Natürlich bringt die Arbeit auch Herausforderungen mit sich. Viele Kids haben sprachliche oder soziale Schwierigkeiten. Und ganz ehrlich – wer weiß noch genau, wie man Textaufgaben in der 7. Klasse löst? »Ich habe beim Erklären von Hausaufgaben Dinge neu gelernt, die ich früher im Unterricht nie richtig verstanden habe«, verrät Luzie mit einem Lächeln.
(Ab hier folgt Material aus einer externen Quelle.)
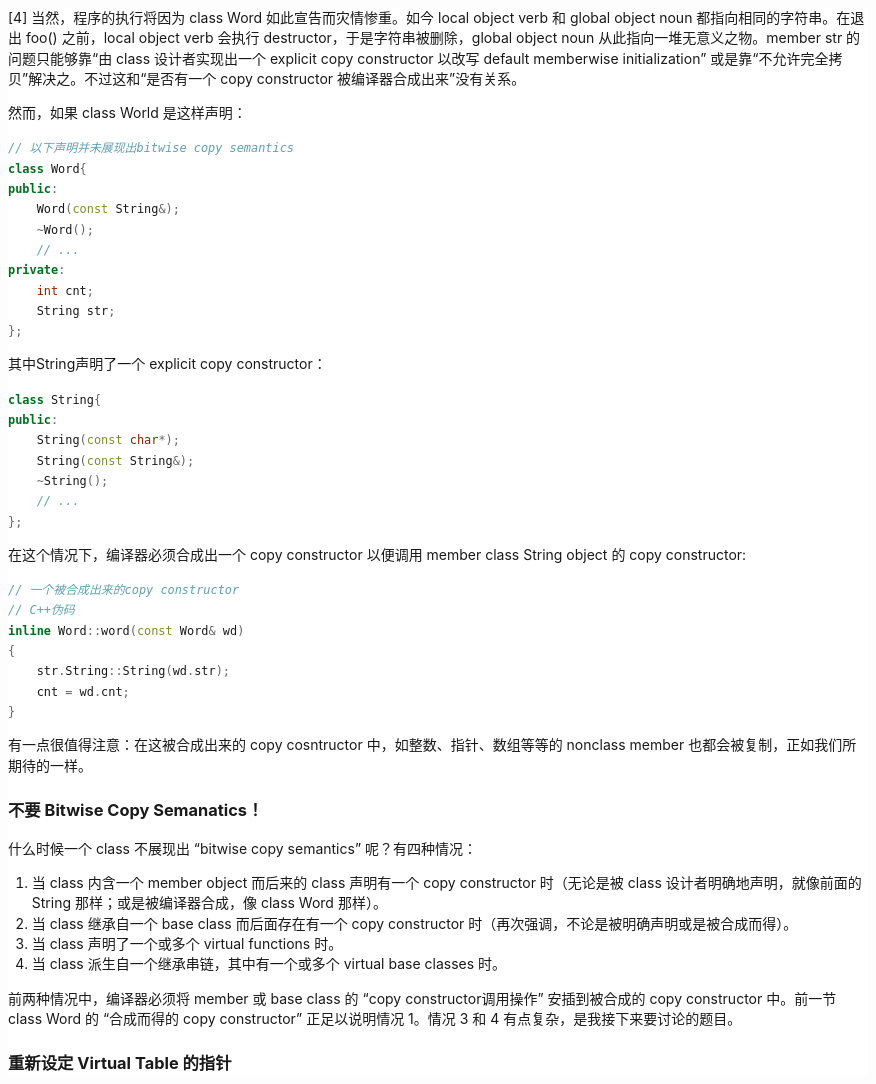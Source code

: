 [4] 当然，程序的执行将因为 class Word 如此宣告而灾情惨重。如今 local object verb 和 global object noun 都指向相同的字符串。在退出 foo() 之前，local object verb 会执行 destructor，于是字符串被删除，global object noun 从此指向一堆无意义之物。member str 的问题只能够靠“由 class 设计者实现出一个 explicit copy constructor 以改写 default memberwise initialization” 或是靠“不允许完全拷贝”解决之。不过这和“是否有一个 copy constructor 被编译器合成出来”没有关系。

然而，如果 class World 是这样声明：
```cpp
// 以下声明并未展现出bitwise copy semantics
class Word{
public:
    Word(const String&);
    ~Word();
    // ...
private:
    int cnt;
    String str;
};
```
其中String声明了一个 explicit copy constructor：
```cpp
class String{
public:
    String(const char*);
    String(const String&);
    ~String();
    // ...
};
```
在这个情况下，编译器必须合成出一个 copy constructor 以便调用 member class String object 的 copy constructor:
```cpp
// 一个被合成出来的copy constructor
// C++伪码
inline Word::word(const Word& wd)
{
    str.String::String(wd.str);
    cnt = wd.cnt;
}
```
有一点很值得注意：在这被合成出来的 copy cosntructor 中，如整数、指针、数组等等的 nonclass member 也都会被复制，正如我们所期待的一样。

### 不要 Bitwise Copy Semanatics！

什么时候一个 class 不展现出 “bitwise copy semantics” 呢？有四种情况：

1. 当 class 内含一个 member object 而后来的 class 声明有一个 copy constructor 时（无论是被 class 设计者明确地声明，就像前面的 String 那样；或是被编译器合成，像 class Word 那样）。
2. 当 class 继承自一个 base class 而后面存在有一个 copy constructor 时（再次强调，不论是被明确声明或是被合成而得）。
3. 当 class 声明了一个或多个 virtual functions 时。
4. 当 class 派生自一个继承串链，其中有一个或多个 virtual base classes 时。

前两种情况中，编译器必须将 member 或 base class 的 “copy constructor调用操作” 安插到被合成的 copy constructor 中。前一节 class Word 的 “合成而得的 copy constructor” 正足以说明情况 1。情况 3 和 4 有点复杂，是我接下来要讨论的题目。

### 重新设定 Virtual Table 的指针
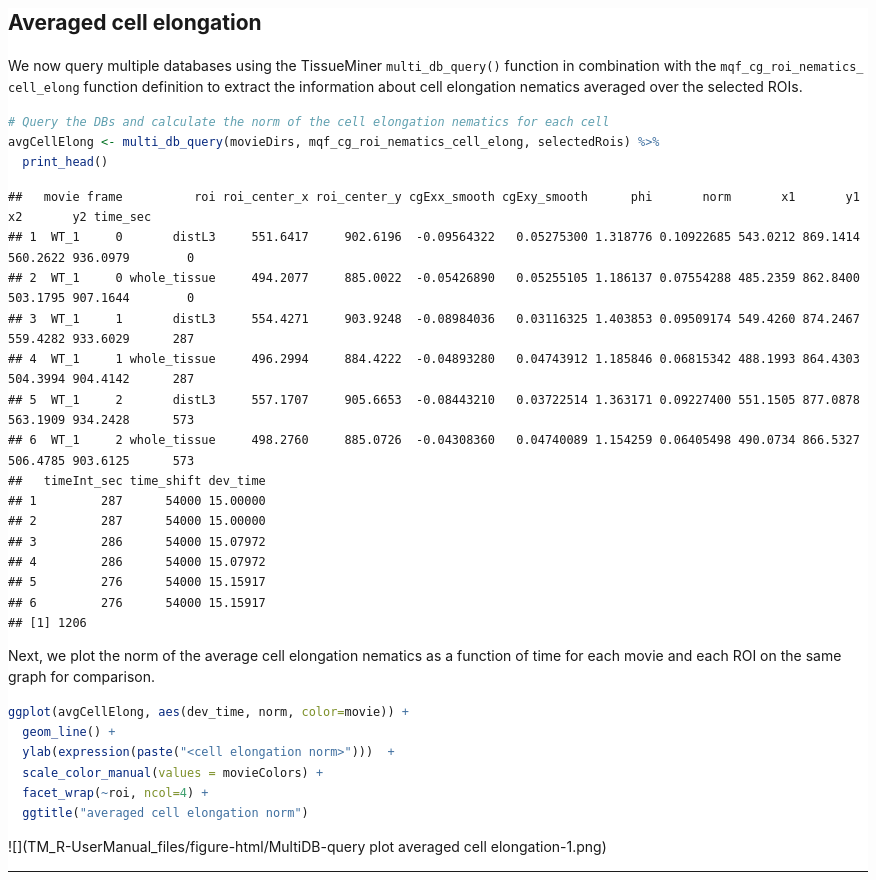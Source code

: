 ## Averaged cell elongation

We now query multiple databases using the TissueMiner `multi_db_query()` function in combination with the `mqf_cg_roi_nematics_cell_elong` function definition to extract the information about cell elongation nematics averaged over the selected ROIs.


```r
# Query the DBs and calculate the norm of the cell elongation nematics for each cell
avgCellElong <- multi_db_query(movieDirs, mqf_cg_roi_nematics_cell_elong, selectedRois) %>% 
  print_head() 
```

```
##   movie frame          roi roi_center_x roi_center_y cgExx_smooth cgExy_smooth      phi       norm       x1       y1       x2       y2 time_sec
## 1  WT_1     0       distL3     551.6417     902.6196  -0.09564322   0.05275300 1.318776 0.10922685 543.0212 869.1414 560.2622 936.0979        0
## 2  WT_1     0 whole_tissue     494.2077     885.0022  -0.05426890   0.05255105 1.186137 0.07554288 485.2359 862.8400 503.1795 907.1644        0
## 3  WT_1     1       distL3     554.4271     903.9248  -0.08984036   0.03116325 1.403853 0.09509174 549.4260 874.2467 559.4282 933.6029      287
## 4  WT_1     1 whole_tissue     496.2994     884.4222  -0.04893280   0.04743912 1.185846 0.06815342 488.1993 864.4303 504.3994 904.4142      287
## 5  WT_1     2       distL3     557.1707     905.6653  -0.08443210   0.03722514 1.363171 0.09227400 551.1505 877.0878 563.1909 934.2428      573
## 6  WT_1     2 whole_tissue     498.2760     885.0726  -0.04308360   0.04740089 1.154259 0.06405498 490.0734 866.5327 506.4785 903.6125      573
##   timeInt_sec time_shift dev_time
## 1         287      54000 15.00000
## 2         287      54000 15.00000
## 3         286      54000 15.07972
## 4         286      54000 15.07972
## 5         276      54000 15.15917
## 6         276      54000 15.15917
## [1] 1206
```

Next, we plot the norm of the average cell elongation nematics as a function of time for each movie and each ROI on the same graph for comparison.

```r
ggplot(avgCellElong, aes(dev_time, norm, color=movie)) +
  geom_line() +
  ylab(expression(paste("<cell elongation norm>")))  +
  scale_color_manual(values = movieColors) +
  facet_wrap(~roi, ncol=4) +
  ggtitle("averaged cell elongation norm")
```

![](TM_R-UserManual_files/figure-html/MultiDB-query plot averaged cell elongation-1.png)



***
Besonders knifflig sei aber der Umgang mit den ganz Kleinen: »Erstklässler wollen vor allem spielen – also haben wir Spiele mit kleinen Lernintervallen kombiniert.« Wenn dann noch Sprachbarrieren hinzukamen, half manchmal nur die Verständigung mit Händen und Füßen. »Man muss wirklich viel motivieren und eine persönliche Bindung aufbauen«, ergänzt Mathilde. »Aber es ist krass zu sehen, welche Fortschritte die Kinder in dem einen Jahr gemacht haben.« Viele seien aufgeschlossener geworden, könnten besser mit Frust umgehen, kommunizieren, Regeln einhalten – und freuen sich, wenn sie ihre guten Noten vorzeigen.

»Wir bleiben in Witten!«

Gerne denken Luzie und Mathilde an eine Nacht im April zurück. Damals wurde die erste Gruppenübernachtung in der Tauschbar veranstaltet – mit allem, was dazu gehört: Luftmatratzen, Schlafsäcke und Nachtwanderung durch den Stadtpark. »Die Idee kam von den Kindern – aber es war für uns alle ein total tolles Erlebnis, das das Miteinander zusätzlich gefestigt hat.« Zum 1. August mussten sie ihre WG-Zimmer räumen. Die nächste Bufdi-Generation steht schon in den Startlöchern – bereit, Bildung gegen Wohnen zu tauschen. Für Luzie und Mathilde ist damit ein spannendes Jahr zu Ende gegangen. Aber es ist auch ein neuer Anfang. Denn so ganz wollen sich die beiden jungen Frauen noch nicht verabschieden. »Wir bleiben in Witten! Als Teilzeitpatinnen. Und wohnen zusammen in einer Zweier-WG.« Ihr Fazit? »Wir würden es wieder machen!«


© Foto: ›Tausche Bildung für Wohnen e.V.‹

Die erste Tauschbar wurde 2015 in Duisburg-Marxloh eröffnet. Heute ist das mehrfach ausgezeichnete Projekt an sechs
Standorten aktiv – in Duisburg, Gelsenkirchen, Dortmund,
Essen, Hamburg und Witten. Insgesamt wurden in zehn Jahren über 4.000 Kinder individuell betreut.